Figura 2: Cartão do Instituto Americano de Práticas Sexuais Seguras. Frente (esquerda) e verso (direita).

Hoje chamamos essas coisas de "empregos paralelos" e são reconhecidas como parte da "economia de gig". Para minha mente adolescente, todos eles pareciam muito empreendedores e estava claro que ele tinha todas as ferramentas para isso.

Nada decolou, mas sua compra do Homebase BBS o levou a organizar festas com pizza para seus usuários, e eu finalmente consegui conhecê-lo pessoalmente em 1986, depois de um ano ligando para o BBS. Alguns de nós, usuários, nos tornamos os primeiros funcionários.

John sabia muito bem o que funcionava para ele e o que não funcionava, e como os negócios AISSP e NBBSS não estavam ganhando nenhum impulso crítico, ele gradualmente começou a diminui-los, junto com o negócio de placas de som.

Como novo negócio, ele se enfocou em um software antivírus, disponibilizando-o de forma on-line como shareware por meio do BBS. O shareware era uma espécie de sistema para o software no qual as pessoas podiam testá-lo antes de comprá-lo. No caso da McAfee, as pessoas podiam usar o software por trinta dias e, em seguida, removê-lo de seus computadores ou pagar por ele. Isso também se aplica a organizações, que precisam adquirir uma licença caso quisessem continuar usando o software. Embora baixar versões de teste de software algo bem normal hoje em dia, naquela época o software era vendido comercialmente em caixas embrulhadas em plástico nas prateleiras de lojas, e isso era uma espécie de aposta. O Sr. McAfee não inventou o modelo de negócios de shareware ou o software antivírus, mas foi o primeiro a popularizá-los.
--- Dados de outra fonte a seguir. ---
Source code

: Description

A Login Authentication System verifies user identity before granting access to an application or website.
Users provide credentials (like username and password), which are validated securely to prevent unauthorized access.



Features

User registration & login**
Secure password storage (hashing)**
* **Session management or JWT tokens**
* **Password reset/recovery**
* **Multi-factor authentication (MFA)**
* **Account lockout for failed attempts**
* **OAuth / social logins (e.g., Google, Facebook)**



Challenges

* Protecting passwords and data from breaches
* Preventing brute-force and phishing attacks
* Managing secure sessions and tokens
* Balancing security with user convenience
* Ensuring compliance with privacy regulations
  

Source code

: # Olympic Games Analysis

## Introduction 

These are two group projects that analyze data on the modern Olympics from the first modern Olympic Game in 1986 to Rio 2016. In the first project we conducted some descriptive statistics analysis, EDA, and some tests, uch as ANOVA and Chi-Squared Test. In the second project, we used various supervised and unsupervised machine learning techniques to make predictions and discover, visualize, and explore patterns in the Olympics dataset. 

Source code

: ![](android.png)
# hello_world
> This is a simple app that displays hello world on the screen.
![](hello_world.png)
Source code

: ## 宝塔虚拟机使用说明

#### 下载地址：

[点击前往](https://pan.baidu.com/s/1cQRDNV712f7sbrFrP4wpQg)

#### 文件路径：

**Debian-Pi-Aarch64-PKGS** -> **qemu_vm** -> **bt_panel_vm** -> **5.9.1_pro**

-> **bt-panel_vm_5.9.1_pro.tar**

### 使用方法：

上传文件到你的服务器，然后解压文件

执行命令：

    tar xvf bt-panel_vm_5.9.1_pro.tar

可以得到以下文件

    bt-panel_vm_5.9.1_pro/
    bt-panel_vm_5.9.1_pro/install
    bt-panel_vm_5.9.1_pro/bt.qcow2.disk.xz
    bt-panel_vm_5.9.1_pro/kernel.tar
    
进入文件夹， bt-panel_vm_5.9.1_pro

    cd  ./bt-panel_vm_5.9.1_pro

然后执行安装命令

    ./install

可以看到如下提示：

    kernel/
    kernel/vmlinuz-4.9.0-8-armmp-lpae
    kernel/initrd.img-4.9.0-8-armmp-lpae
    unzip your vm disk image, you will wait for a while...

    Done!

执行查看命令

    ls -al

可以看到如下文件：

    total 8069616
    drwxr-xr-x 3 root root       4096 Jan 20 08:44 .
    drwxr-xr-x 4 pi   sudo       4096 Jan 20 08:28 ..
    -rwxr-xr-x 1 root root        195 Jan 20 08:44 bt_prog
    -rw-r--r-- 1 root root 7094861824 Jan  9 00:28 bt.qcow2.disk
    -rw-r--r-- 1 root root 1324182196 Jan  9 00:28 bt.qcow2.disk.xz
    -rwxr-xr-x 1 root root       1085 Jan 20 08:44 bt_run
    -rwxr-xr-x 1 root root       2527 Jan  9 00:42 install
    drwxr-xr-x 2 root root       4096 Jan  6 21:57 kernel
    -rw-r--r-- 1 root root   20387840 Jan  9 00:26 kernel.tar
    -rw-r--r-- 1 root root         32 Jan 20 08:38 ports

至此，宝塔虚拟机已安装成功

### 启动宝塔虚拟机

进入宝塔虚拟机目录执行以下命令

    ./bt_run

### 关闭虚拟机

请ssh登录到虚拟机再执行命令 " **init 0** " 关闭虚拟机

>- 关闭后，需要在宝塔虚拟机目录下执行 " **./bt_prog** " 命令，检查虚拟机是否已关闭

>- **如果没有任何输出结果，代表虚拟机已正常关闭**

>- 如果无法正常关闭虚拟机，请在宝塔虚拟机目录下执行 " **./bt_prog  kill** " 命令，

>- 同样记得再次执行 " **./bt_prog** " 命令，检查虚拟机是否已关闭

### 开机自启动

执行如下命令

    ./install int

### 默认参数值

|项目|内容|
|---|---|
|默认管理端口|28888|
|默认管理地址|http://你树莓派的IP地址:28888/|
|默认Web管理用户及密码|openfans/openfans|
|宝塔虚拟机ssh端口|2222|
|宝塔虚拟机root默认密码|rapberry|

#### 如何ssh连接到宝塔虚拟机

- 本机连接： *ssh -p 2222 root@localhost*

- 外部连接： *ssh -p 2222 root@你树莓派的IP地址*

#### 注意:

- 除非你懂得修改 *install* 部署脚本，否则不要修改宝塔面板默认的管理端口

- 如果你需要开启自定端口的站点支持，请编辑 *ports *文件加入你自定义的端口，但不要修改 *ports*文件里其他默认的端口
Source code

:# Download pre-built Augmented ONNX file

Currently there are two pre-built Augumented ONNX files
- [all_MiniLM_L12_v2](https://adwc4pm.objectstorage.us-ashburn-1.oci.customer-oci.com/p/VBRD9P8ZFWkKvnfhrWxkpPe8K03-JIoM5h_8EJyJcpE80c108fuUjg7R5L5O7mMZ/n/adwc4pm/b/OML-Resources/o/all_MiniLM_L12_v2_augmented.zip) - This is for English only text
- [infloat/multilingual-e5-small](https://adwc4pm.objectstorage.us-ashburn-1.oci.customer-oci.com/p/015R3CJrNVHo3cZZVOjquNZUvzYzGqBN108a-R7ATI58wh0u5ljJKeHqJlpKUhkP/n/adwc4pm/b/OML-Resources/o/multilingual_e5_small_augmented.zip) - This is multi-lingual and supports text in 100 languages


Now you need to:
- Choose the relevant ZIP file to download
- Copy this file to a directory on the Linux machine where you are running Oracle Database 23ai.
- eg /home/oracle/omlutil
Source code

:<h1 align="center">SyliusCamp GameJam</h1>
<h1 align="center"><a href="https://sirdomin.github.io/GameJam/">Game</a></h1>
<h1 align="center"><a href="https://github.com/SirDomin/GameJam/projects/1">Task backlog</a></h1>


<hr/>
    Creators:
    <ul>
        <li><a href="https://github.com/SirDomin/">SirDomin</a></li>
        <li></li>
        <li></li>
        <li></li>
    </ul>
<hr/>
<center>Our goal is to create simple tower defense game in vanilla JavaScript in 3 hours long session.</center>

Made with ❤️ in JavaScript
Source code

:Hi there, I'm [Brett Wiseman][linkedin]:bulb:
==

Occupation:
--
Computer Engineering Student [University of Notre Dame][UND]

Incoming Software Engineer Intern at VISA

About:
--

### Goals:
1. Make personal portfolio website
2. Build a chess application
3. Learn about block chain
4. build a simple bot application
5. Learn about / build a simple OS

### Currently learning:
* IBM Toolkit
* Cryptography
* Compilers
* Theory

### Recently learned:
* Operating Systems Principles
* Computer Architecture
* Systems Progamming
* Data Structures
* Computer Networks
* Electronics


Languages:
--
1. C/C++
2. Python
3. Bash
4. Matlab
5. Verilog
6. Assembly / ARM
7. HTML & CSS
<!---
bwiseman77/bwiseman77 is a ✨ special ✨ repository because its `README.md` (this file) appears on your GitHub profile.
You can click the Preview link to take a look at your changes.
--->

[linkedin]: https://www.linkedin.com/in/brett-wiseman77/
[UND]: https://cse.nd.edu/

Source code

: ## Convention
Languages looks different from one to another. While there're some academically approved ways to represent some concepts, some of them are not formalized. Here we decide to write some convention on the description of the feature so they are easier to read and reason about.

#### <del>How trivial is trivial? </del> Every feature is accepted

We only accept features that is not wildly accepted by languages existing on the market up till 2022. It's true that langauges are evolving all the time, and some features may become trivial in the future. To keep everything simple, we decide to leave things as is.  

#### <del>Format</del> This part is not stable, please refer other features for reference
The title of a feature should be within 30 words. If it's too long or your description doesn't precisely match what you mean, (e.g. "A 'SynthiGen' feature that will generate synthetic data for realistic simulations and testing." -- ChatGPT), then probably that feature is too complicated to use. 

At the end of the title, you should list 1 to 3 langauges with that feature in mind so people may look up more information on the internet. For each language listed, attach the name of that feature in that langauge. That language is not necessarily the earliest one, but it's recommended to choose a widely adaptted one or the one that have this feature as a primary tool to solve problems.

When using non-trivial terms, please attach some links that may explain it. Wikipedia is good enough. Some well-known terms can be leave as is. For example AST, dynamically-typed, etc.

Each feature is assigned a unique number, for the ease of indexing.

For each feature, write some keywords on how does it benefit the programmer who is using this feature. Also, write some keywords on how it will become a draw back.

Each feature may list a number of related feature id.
O primeiro indício que tive de que isso seria diferente dos empreendimentos comerciais anteriores do Sr. McAfee foi quando ele apareceu nas notícias da televisão local falando sobre o worm Morris. Alguns meses depois, ele reapareceu, mas desta vez falando sobre o vírus de computador DataCrime. Para mim, com apenas dezenove anos, que tinha acabado de terminar o ensino médio e estava estudando geografia cultural na universidade local e sem saber o que queria fazer da minha vida, parecia uma oportunidade de ouro: perguntei ao Sr. McAfee se eu poderia ir trabalhar para ele, quem sabe atender o telefone, escrever cartas e, para minha surpresa (e sorte), ele me contratou na mesma hora.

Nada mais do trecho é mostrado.